*Problem to work on:* Output the lines of the records exactly, from the first through the one containing "We want to show". Omit all pictures.

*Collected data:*

• • • •

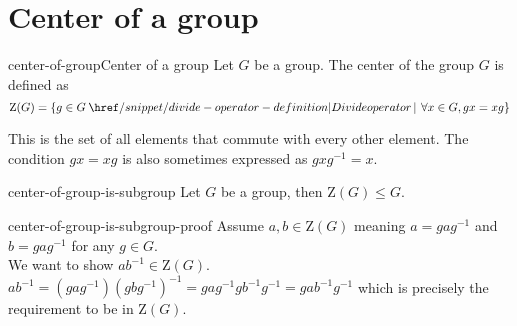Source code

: \documentclass[preview]{standalone}
\begin{document}
\section{Center of a group}

\begin{snippetdefinition}{center-of-group}{Center of a group}
    Let \(G\) be a group. The center of the group \(G\) is defined as
    \[
        \text{Z}(G) = \{
            g \in G \divides \forall x \in G, gx = xg
        \}
    \]

    This is the set of all elements that commute with every other element.
    The condition \(gx=xg\) is also sometimes expressed as \(gxg^{-1} = x\).
\end{snippetdefinition}

\begin{snippettheorem}{center-of-group-is-subgroup}{}
    Let \(G\) be a group, then \(\text{Z}(G) \leq G\).
\end{snippettheorem}

\begin{snippetproof}{center-of-group-is-subgroup-proof}{}
    Assume \(a, b \in \text{Z}(G)\) meaning \(a = gag^{-1}\) and \(b = gag^{-1}\) for any \(g \in G\). \\
    We want to show \(ab^{-1} \in \text{Z}(G)\).
    \(ab^{-1} = (gag^{-1}){(gbg^{-1})}^{-1} = gag^{-1}gb^{-1}g^{-1}
    = g ab^{-1} g^{-1}\) which is precisely the requirement to be in \(\text{Z}(G)\).
\end{snippetproof}

\end{document}
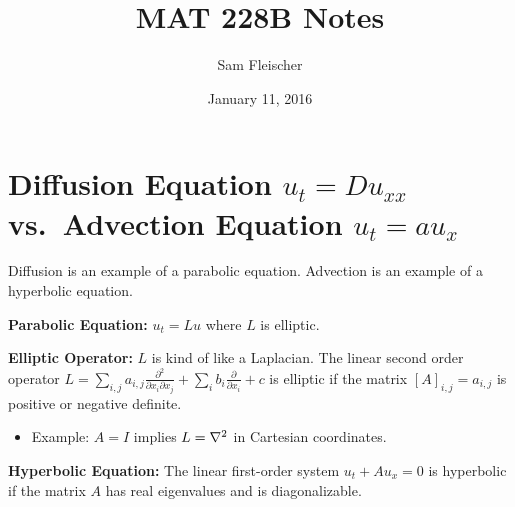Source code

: \documentclass{article}
\title{MAT 228B Notes}
\author{Sam Fleischer}
\date{January 11, 2016}
\begin{document}
    \maketitle

    \section{Diffusion Equation $u_t = Du_{xx}$ vs.~Advection Equation $u_t = au_x$}

        Diffusion is an example of a parabolic equation.  Advection is an example of a hyperbolic equation.

        \textbf{Parabolic Equation:} $u_t = Lu$ where $L$ is elliptic.

        \textbf{Elliptic Operator:} $L$ is kind of like a Laplacian.  The linear second order operator $L = \sum_{i,j}a_{i,j}\frac{\partial^2}{\partial x_i \partial x_j} + \sum_{i}b_i \frac{\partial}{\partial x_i} + c$ is elliptic if the matrix $[A]_{i,j} = a_{i,j}$ is positive or negative definite.

        \begin{itemize}
            \item Example: $A = I$ implies $L = \laplacian$ in Cartesian coordinates.
        \end{itemize}

        \textbf{Hyperbolic Equation:} The linear first-order system $u_t + Au_x = 0$ is hyperbolic if the matrix $A$ has real eigenvalues and is diagonalizable.
\end{document}
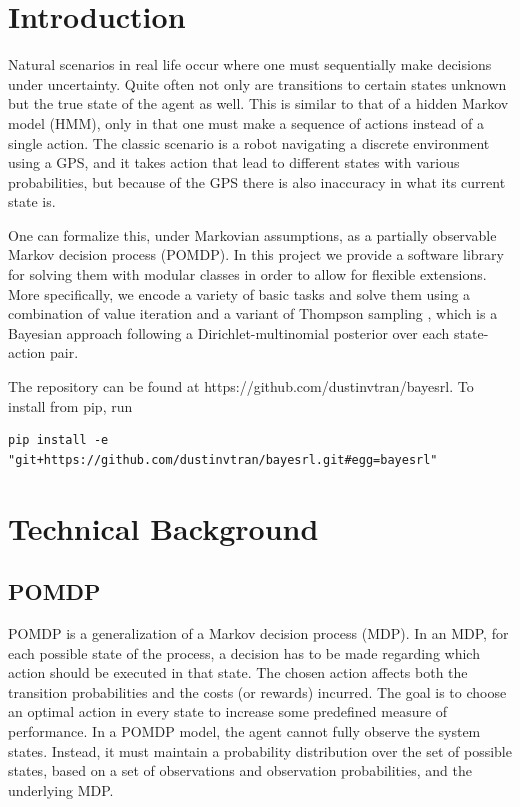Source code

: \documentclass{pset}
\begin{document}

\section{Introduction}
Natural scenarios in real life occur where one must sequentially make decisions
under uncertainty. Quite often not only are transitions to certain states
unknown but the true state of the agent as well. This is similar to that of a
hidden Markov model (HMM), only in that one must make a sequence of actions
instead of a single action. The classic scenario is a robot navigating a
discrete environment using a GPS, and it takes action that lead to different
states with various probabilities, but because of the GPS there is also
inaccuracy in what its current state is.

One can formalize this, under Markovian assumptions, as a partially observable
Markov decision process (POMDP). In this project we provide a software
library for solving them with modular classes in order to allow for flexible
extensions.  More specifically, we encode a variety of basic tasks and solve
them using a combination of value iteration and a variant of Thompson sampling
\cite{strens2000bayesian}, which is a Bayesian approach
following a Dirichlet-multinomial posterior over each state-action pair.

The repository can be found at https://github.com/dustinvtran/bayesrl.
To install from pip, run
\begin{lstlisting}
pip install -e "git+https://github.com/dustinvtran/bayesrl.git#egg=bayesrl"
\end{lstlisting}

\section{Technical Background}

\subsection{POMDP}
POMDP is a generalization of a Markov decision process (MDP). In an MDP, for each possible state of
the process, a decision has to be made regarding which action should be executed in that state. The
chosen action affects both the transition probabilities and the costs (or rewards) incurred. The
goal is to choose an optimal action in every state to increase some predefined measure of
performance. In a POMDP model, the agent cannot fully observe the system states.
Instead, it must maintain a probability distribution over the set of possible states,
based on a set of observations and observation probabilities, and the underlying MDP.
\end{document}
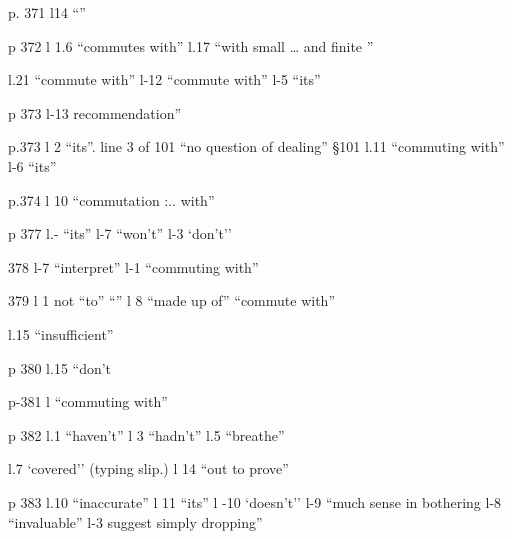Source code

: 

p. 371 l14 ``''

p 372 l 1.6 ``commutes with'' \quad l.17 ``with small \ldots{} and finite ''

l.21 ``commute with'' \quad l-12 ``commute with'' \quad l-5 ``its''

p 373 l-13 recommendation''

p.373 l 2 ``its''. \quad line 3 of 101 ``no question of dealing'' \quad \S101 l.11 ``commuting with'' \quad l-6 ``its''

p.374 l 10 ``commutation :.. with''

p 377 l.- ``its'' \quad l-7 ``won't'' \quad l-3 `don't'' 

378 l-7 ``interpret'' \quad l-1 ``commuting with''

379 l 1 not ``to'' ``'' \quad l 8 ``made up of'' \quad ``commute with''

l.15 ``insufficient''

p 380 l.15 ``don't

p-381 l ``commuting with''

p 382 l.1 ``haven't'' \quad l 3 ``hadn't'' \quad l.5 ``breathe''

l.7 `covered'' (typing slip.) \quad l 14 ``out to prove''

p 383 l.10 ``inaccurate'' \quad l 11 ``its'' \quad l -10 `doesn't'' \quad l-9 ``much sense in bothering \quad l-8 ``invaluable'' \quad l-3 suggest simply dropping''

• • • •

*Exercise solution:*
Source code

: \documentclass[preview]{standalone}
\begin{document}
\section{Center of a group}

\begin{snippetdefinition}{center-of-group}{Center of a group}
    Let \(G\) be a group. The center of the group \(G\) is defined as
    \[
        \text{Z}(G) = \{
            g \in G \divides \forall x \in G, gx = xg
        \}
    \]

    This is the set of all elements that commute with every other element.
    The condition \(gx=xg\) is also sometimes expressed as \(gxg^{-1} = x\).
\end{snippetdefinition}

\begin{snippettheorem}{center-of-group-is-subgroup}{}
    Let \(G\) be a group, then \(\text{Z}(G) \leq G\).
\end{snippettheorem}

\begin{snippetproof}{center-of-group-is-subgroup-proof}{}
    Assume \(a, b \in \text{Z}(G)\) meaning \(a = gag^{-1}\) and \(b = gag^{-1}\) for any \(g \in G\). \\
    We want to show \(ab^{-1} \in \text{Z}(G)\).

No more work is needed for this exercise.